黒川 『流警』に出てくる警部交番は相当大きな建物でしょう。
松嶋 そうです。もともと警察署だった建物をそのまま使っているので。
黒川 その大きな建物の中に、署員はあまりいない。空き室だらけっていうのも使い道がありそうで面白い。あとは(ご自身の書いたメモを見て)、「コンビニ事件の犯人逃走について、警察の隠蔽体質にリアリティーがある」って書いてある。「そこが私には一番面白かった」って。
松嶋 本当ですか。ありがとうございます。でも私はそのエピソード、あまり深く考えてなかったんです。過去のあるヒロインを設定するために、こういうことがあったら、と考えたので。
黒川 その南優月は、続編には出てこないんですか。
松嶋 どうでしょう。こういうことをしでかした後、警察でどういう処分になるのか。まだちょっと考えてないですけど。

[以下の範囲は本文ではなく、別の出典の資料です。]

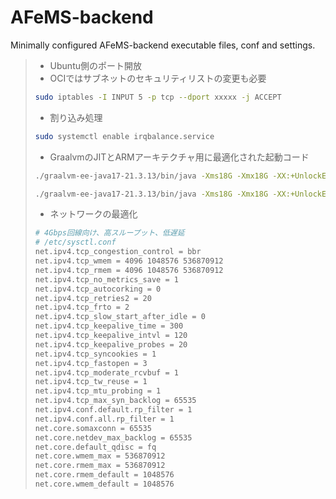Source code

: # AFeMS-backend 
Minimally configured AFeMS-backend executable files, conf and settings.
> - Ubuntu側のポート開放
> - OCIではサブネットのセキュリティリストの変更も必要
> ```bash
> sudo iptables -I INPUT 5 -p tcp --dport xxxxx -j ACCEPT
> ```
> - 割り込み処理
> ```bash
> sudo systemctl enable irqbalance.service
> ```
> - GraalvmのJITとARMアーキテクチャ用に最適化された起動コード
> ```bash
> ./graalvm-ee-java17-21.3.13/bin/java -Xms18G -Xmx18G -XX:+UnlockExperimentalVMOptions -XX:+UseJVMCICompiler -Dgraal.ProbabilisticProfiling=true -XX:+UseFastUnorderedTimeStamps -XX:MaxInlineLevel=25 -XX:+UnlockDiagnosticVMOptions -XX:+AlwaysActAsServerClassMachine -XX:+AlwaysPreTouch -XX:+EnableJVMCIProduct -XX:+UseSIMDForMemoryOps -XX:+DisableExplicitGC -XX:AllocatePrefetchStyle=1 -Dgraal.OptDuplication=true -Dgraal.SpeculativeGuardMovement=true -Dgraal.Vectorization=true -XX:NmethodSweepActivity=1 -XX:ParallelGCThreads=4 -XX:ConcGCThreads=4 -XX:+UseCriticalJavaThreadPriority -Dgraal.GraalCompileOnly=* -XX:+TieredCompilation -XX:+EagerJVMCI -XX:+ProfileInterpreter -XX:+UseStringDeduplication -XX:CICompilerCount=4 -XX:CompileThreshold=200 -XX:+OptimizeStringConcat -XX:InlineSmallCode=1 -XX:ReservedCodeCacheSize=2048M -XX:ProfiledCodeHeapSize=1024M -XX:NonProfiledCodeHeapSize=512M -XX:NonNMethodCodeHeapSize=512M -XX:-DontCompileHugeMethods -XX:+PerfDisableSharedMem -XX:+EagerJVMCI -Dgraal.TuneInlinerExploration=1 -Dgraal.CompilerConfiguration=enterprise -XX:+UseG1GC -XX:+ParallelRefProcEnabled -XX:MaxGCPauseMillis=100 -XX:G1NewSizePercent=50 -XX:G1MaxNewSizePercent=60 -XX:G1HeapRegionSize=8M -XX:G1ReservePercent=20 -XX:G1HeapWastePercent=5 -XX:G1MixedGCCountTarget=4 -XX:InitiatingHeapOccupancyPercent=15 -XX:G1MixedGCLiveThresholdPercent=90 -XX:G1RSetUpdatingPauseTimePercent=5 -XX:SurvivorRatio=32 -XX:MaxTenuringThreshold=1 -Dusing.aikars.flags=https://mcflags.emc.gs -Daikars.new.flags=true -jar fabric-server-mc.1.20.1-loader.0.16.10-launcher.1.0.1.jar nogui
> ```
>
> ```bash
> ./graalvm-ee-java17-21.3.13/bin/java -Xms18G -Xmx18G -XX:+UnlockExperimentalVMOptions -XX:+UseJVMCICompiler -Dgraal.ProbabilisticProfiling=true -Dgraal.VectorizeSIMD=true -Dgraal.LoopExplosion=true -XX:+UseFastUnorderedTimeStamps -XX:MaxInlineLevel=25 -XX:+UnlockDiagnosticVMOptions -Dgraal.InfeasiblePathCorrelation=true -Dgraal.UsePriorityInlining=true -XX:+ProfileVM -XX:+BootstrapJVMCI -Dgraal.EnterpriseInlining=true  -XX:+UseCodeAging -XX:+AlwaysActAsServerClassMachine -XX:+AlwaysPreTouch -XX:+EnableJVMCIProduct -XX:+UseSIMDForMemoryOps -XX:+DisableExplicitGC -XX:AllocatePrefetchStyle=1 -Dgraal.OptDuplication=true -Dgraal.SpeculativeGuardMovement=true -Dgraal.Vectorization=true -XX:NmethodSweepActivity=1 -XX:ParallelGCThreads=4 -XX:ConcGCThreads=4 -XX:+UseCriticalJavaThreadPriority -Dgraal.GraalCompileOnly=* -XX:+TieredCompilation -XX:+EagerJVMCI -XX:+ProfileInterpreter -XX:+UseStringDeduplication -XX:CICompilerCount=4 -XX:+UseCompressedOops -XX:+UseTransparentHugePages -XX:+AggressiveOpts -XX:CompileThreshold=200 -XX:+OptimizeStringConcat -XX:InlineSmallCode=1 -XX:ReservedCodeCacheSize=2048M -XX:ProfiledCodeHeapSize=1024M -XX:NonProfiledCodeHeapSize=512M -XX:NonNMethodCodeHeapSize=512M -XX:-DontCompileHugeMethods -XX:+PerfDisableSharedMem -Dgraal.TuneInlinerExploration=1 -Dgraal.CompilerConfiguration=enterprise -XX:+UseG1GC -XX:+ParallelRefProcEnabled -XX:MaxGCPauseMillis=100 -XX:G1NewSizePercent=50 -XX:G1MaxNewSizePercent=60 -XX:G1HeapRegionSize=8M -XX:G1ReservePercent=20 -XX:G1HeapWastePercent=5 -XX:G1MixedGCCountTarget=4 -XX:InitiatingHeapOccupancyPercent=15 -XX:G1MixedGCLiveThresholdPercent=90 -XX:G1RSetUpdatingPauseTimePercent=5 -XX:SurvivorRatio=32 -XX:MaxTenuringThreshold=1 -Dusing.aikars.flags=https://mcflags.emc.gs -Daikars.new.flags=true -jar fabric-server-mc.1.20.1-loader.0.16.10-launcher.1.0.1.jar nogui
> ```
> 
> - ネットワークの最適化
> ```bash
> # 4Gbps回線向け、高スループット、低遅延
> # /etc/sysctl.conf
> net.ipv4.tcp_congestion_control = bbr
> net.ipv4.tcp_wmem = 4096 1048576 536870912
> net.ipv4.tcp_rmem = 4096 1048576 536870912
> net.ipv4.tcp_no_metrics_save = 1
> net.ipv4.tcp_autocorking = 0
> net.ipv4.tcp_retries2 = 20
> net.ipv4.tcp_frto = 2
> net.ipv4.tcp_slow_start_after_idle = 0
> net.ipv4.tcp_keepalive_time = 300
> net.ipv4.tcp_keepalive_intvl = 120
> net.ipv4.tcp_keepalive_probes = 20
> net.ipv4.tcp_syncookies = 1
> net.ipv4.tcp_fastopen = 3
> net.ipv4.tcp_moderate_rcvbuf = 1
> net.ipv4.tcp_tw_reuse = 1
> net.ipv4.tcp_mtu_probing = 1
> net.ipv4.tcp_max_syn_backlog = 65535
> net.ipv4.conf.default.rp_filter = 1
> net.ipv4.conf.all.rp_filter = 1
> net.core.somaxconn = 65535
> net.core.netdev_max_backlog = 65535
> net.core.default_qdisc = fq
> net.core.wmem_max = 536870912
> net.core.rmem_max = 536870912
> net.core.rmem_default = 1048576
> net.core.wmem_default = 1048576
> ```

黒川 被疑者に逃げられて傷物になった、優月みたいな警察官を使うのは面白いと思いますよ。
松嶋 そうですね。優月本人もそうですけど、周りも傷を負っているから、その後に影響もあるだろうし。優月がどうやって立ち直っていくのかということもありますね。
黒川 コンビニ事件で逃亡した被疑者に、もっともっと大きな事件を起こさせましょうよ。大きな事件なら、(キャリア警視正の)榎木孔泉も関わってくるやろうし、優月も過去のいきさつを知っているから呼ばれてもおかしくない。そんなふうにして広げていったらいい。僕は書く時、いつもそんなふうに考えてます。
松嶋 この次はどうなるか、と考えていくんですね。なるほど。
黒川 そうしたら小説そのものが一作目よりも大きくなりますよ。次は大事件起こしましょう。